By Dave Simpson
Brocade recently signaled its intention to move beyond its switch and director focus with two announcements that fall under the new Tapestry product line umbrella, including the following:
- The Tapestry WAFS (wide area file services) solution, which is the result of an OEM agreement with Tacit Networks (see “Brocade partners with Tacit for WAFS,” InfoStor, June 2005, p. 10). Unlike most other WAFS appliances, Tacit’s software is based on Windows. The x86-based appliances feature asynchronous write-back cache and provide LAN-like CIFS/NFS file-transfer performance over WANs, enabling companies to consolidate data and resources from remote facilities into centralized data centers; and
- The Tapestry Application Resource Manager (ARM) software, which is the result of Brocade’s $9.3 million acquisition of Therion Software in May.
The ARM software is in beta, with production shipments expected in early fall, according to Tom Buiocchi, vice president of worldwide marketing and services at Brocade. Marking Brocade’s foray beyond its storage-centric roots, ARM allows systems and application administrators to dynamically provision and activate servers, software (operating system images, device drivers, etc.), and related applications from a SAN-based platform-Brocade’s Fabric Application Platform, an intelligent switch that Brocade gained from its acquisition of Rhapsody Networks. In addition, the ARM software automatically manages inter-relationships between application resources. The ARM bundle also includes software that runs on a PC server-based out-of-band management console.
Brocade officials claim that the ARM software reduces the time it takes to provision application resources from hours to minutes.
(Former Microsoft and Veritas employees formed Therion Software about a year ago. Brocade was one of the private investors in the company.)

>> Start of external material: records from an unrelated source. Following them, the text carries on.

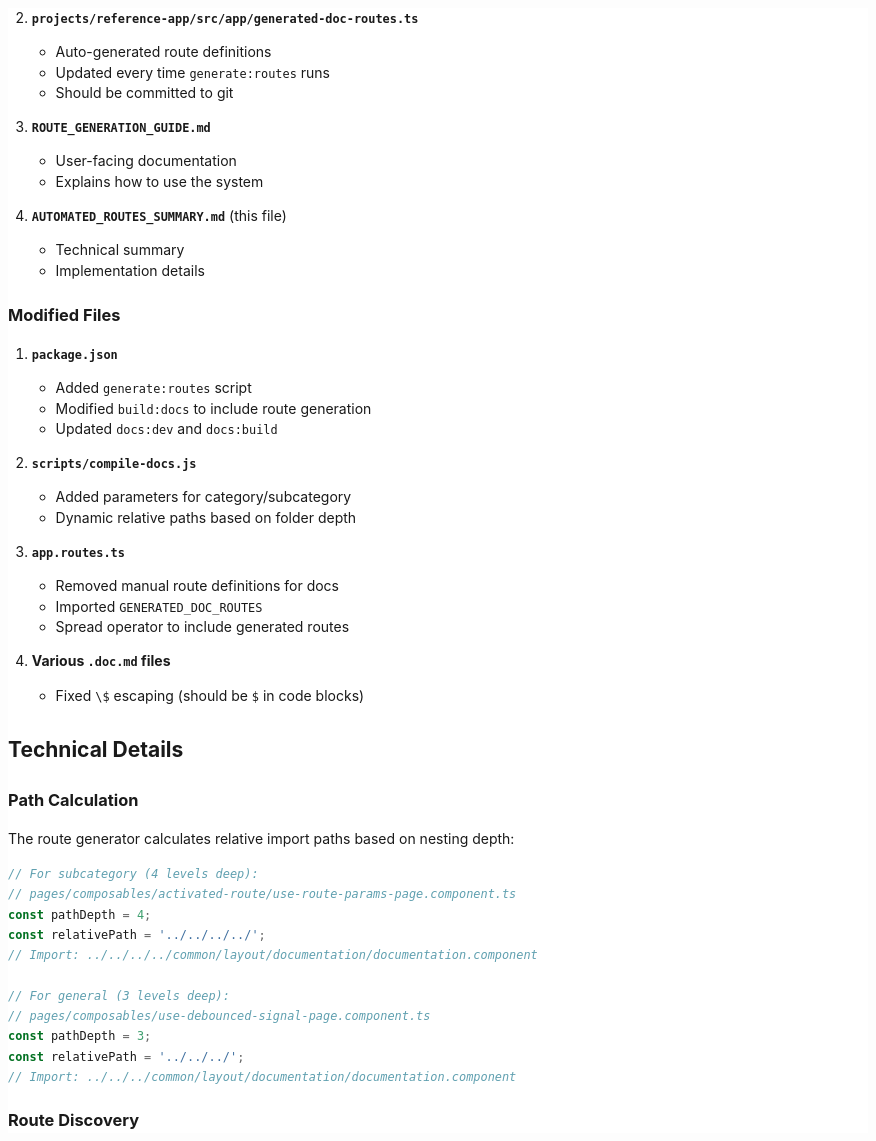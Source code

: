 2. **`projects/reference-app/src/app/generated-doc-routes.ts`**
   - Auto-generated route definitions
   - Updated every time `generate:routes` runs
   - Should be committed to git

3. **`ROUTE_GENERATION_GUIDE.md`**
   - User-facing documentation
   - Explains how to use the system

4. **`AUTOMATED_ROUTES_SUMMARY.md`** (this file)
   - Technical summary
   - Implementation details

### Modified Files

1. **`package.json`**
   - Added `generate:routes` script
   - Modified `build:docs` to include route generation
   - Updated `docs:dev` and `docs:build`

2. **`scripts/compile-docs.js`**
   - Added parameters for category/subcategory
   - Dynamic relative paths based on folder depth

3. **`app.routes.ts`**
   - Removed manual route definitions for docs
   - Imported `GENERATED_DOC_ROUTES`
   - Spread operator to include generated routes

4. **Various `.doc.md` files**
   - Fixed `\$` escaping (should be `$` in code blocks)

## Technical Details

### Path Calculation

The route generator calculates relative import paths based on nesting depth:

```javascript
// For subcategory (4 levels deep):
// pages/composables/activated-route/use-route-params-page.component.ts
const pathDepth = 4;
const relativePath = '../../../../';
// Import: ../../../../common/layout/documentation/documentation.component

// For general (3 levels deep):
// pages/composables/use-debounced-signal-page.component.ts
const pathDepth = 3;
const relativePath = '../../../';
// Import: ../../../common/layout/documentation/documentation.component
```

### Route Discovery
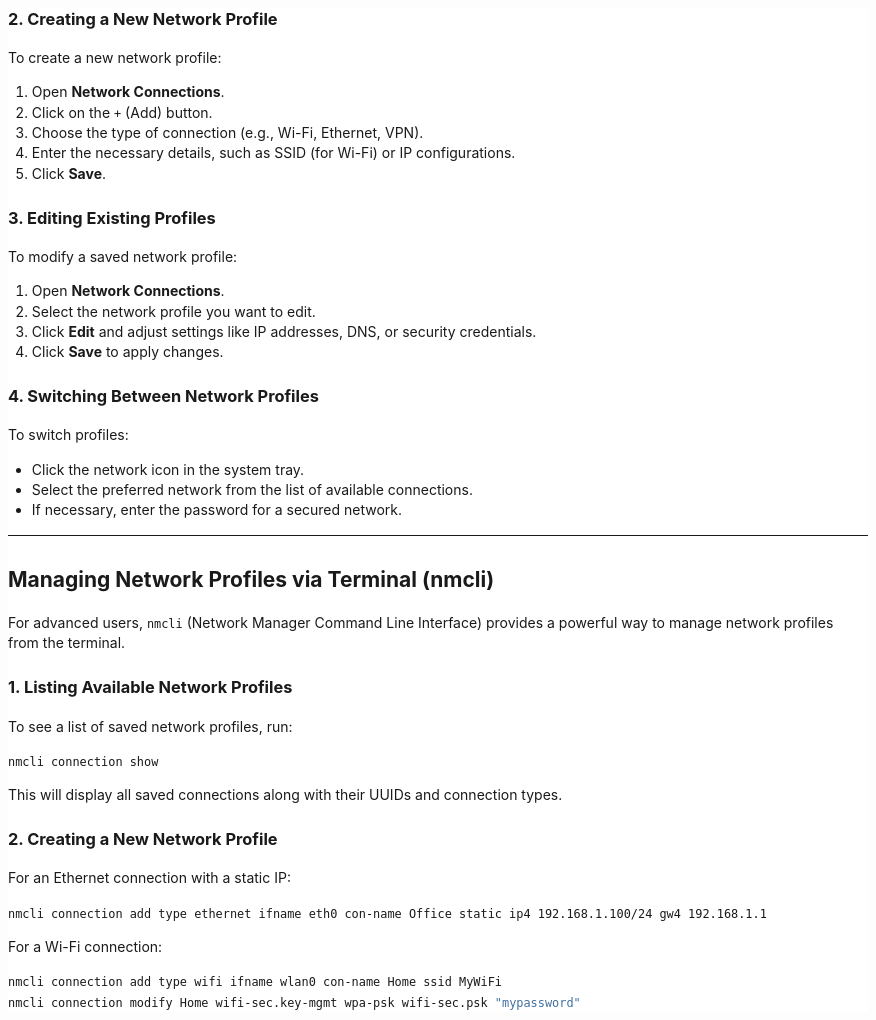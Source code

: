 ### 2. **Creating a New Network Profile**

To create a new network profile:

1. Open **Network Connections**.
2. Click on the `+` (Add) button.
3. Choose the type of connection (e.g., Wi-Fi, Ethernet, VPN).
4. Enter the necessary details, such as SSID (for Wi-Fi) or IP configurations.
5. Click **Save**.

### 3. **Editing Existing Profiles**

To modify a saved network profile:

1. Open **Network Connections**.
2. Select the network profile you want to edit.
3. Click **Edit** and adjust settings like IP addresses, DNS, or security credentials.
4. Click **Save** to apply changes.

### 4. **Switching Between Network Profiles**

To switch profiles:

- Click the network icon in the system tray.
- Select the preferred network from the list of available connections.
- If necessary, enter the password for a secured network.

---

## Managing Network Profiles via Terminal (nmcli)

For advanced users, `nmcli` (Network Manager Command Line Interface) provides a powerful way to manage network profiles from the terminal.

### 1. **Listing Available Network Profiles**

To see a list of saved network profiles, run:

```bash
nmcli connection show
```

This will display all saved connections along with their UUIDs and connection types.

### 2. **Creating a New Network Profile**

For an Ethernet connection with a static IP:

```bash
nmcli connection add type ethernet ifname eth0 con-name Office static ip4 192.168.1.100/24 gw4 192.168.1.1
```

For a Wi-Fi connection:

```bash
nmcli connection add type wifi ifname wlan0 con-name Home ssid MyWiFi
nmcli connection modify Home wifi-sec.key-mgmt wpa-psk wifi-sec.psk "mypassword"
```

Brocade’s branching out comes at a time of stagnating revenues in the SAN switching market (the Dell’Oro Group research firm predicts 10% growth in 2005) and market share losses to Cisco.
Brocade also recently announced OEM shipments of two new 4Gbps Fibre Channel switches-the entry-level 8-, 12-, or 16-port SilkWorm 200E and the 256-port director-class SilkWorm 48000, which includes support for FICON. The 48000 director is the same size/format as the 2Gbps SilkWorm 24000, but has twice the speed and twice the density via double-density 16- and 32-port blades.
The company also introduced 4Gbps blades that can be added to the SilkWorm 24000. (Brocade was first to market with 4Gbps switches late last year with the introduction of the 16- to 32-port SilkWorm 4100.)
End-user shipments of the 4Gbps switches and directors are expected later this year, after Brocade’s OEMs complete qualification testing.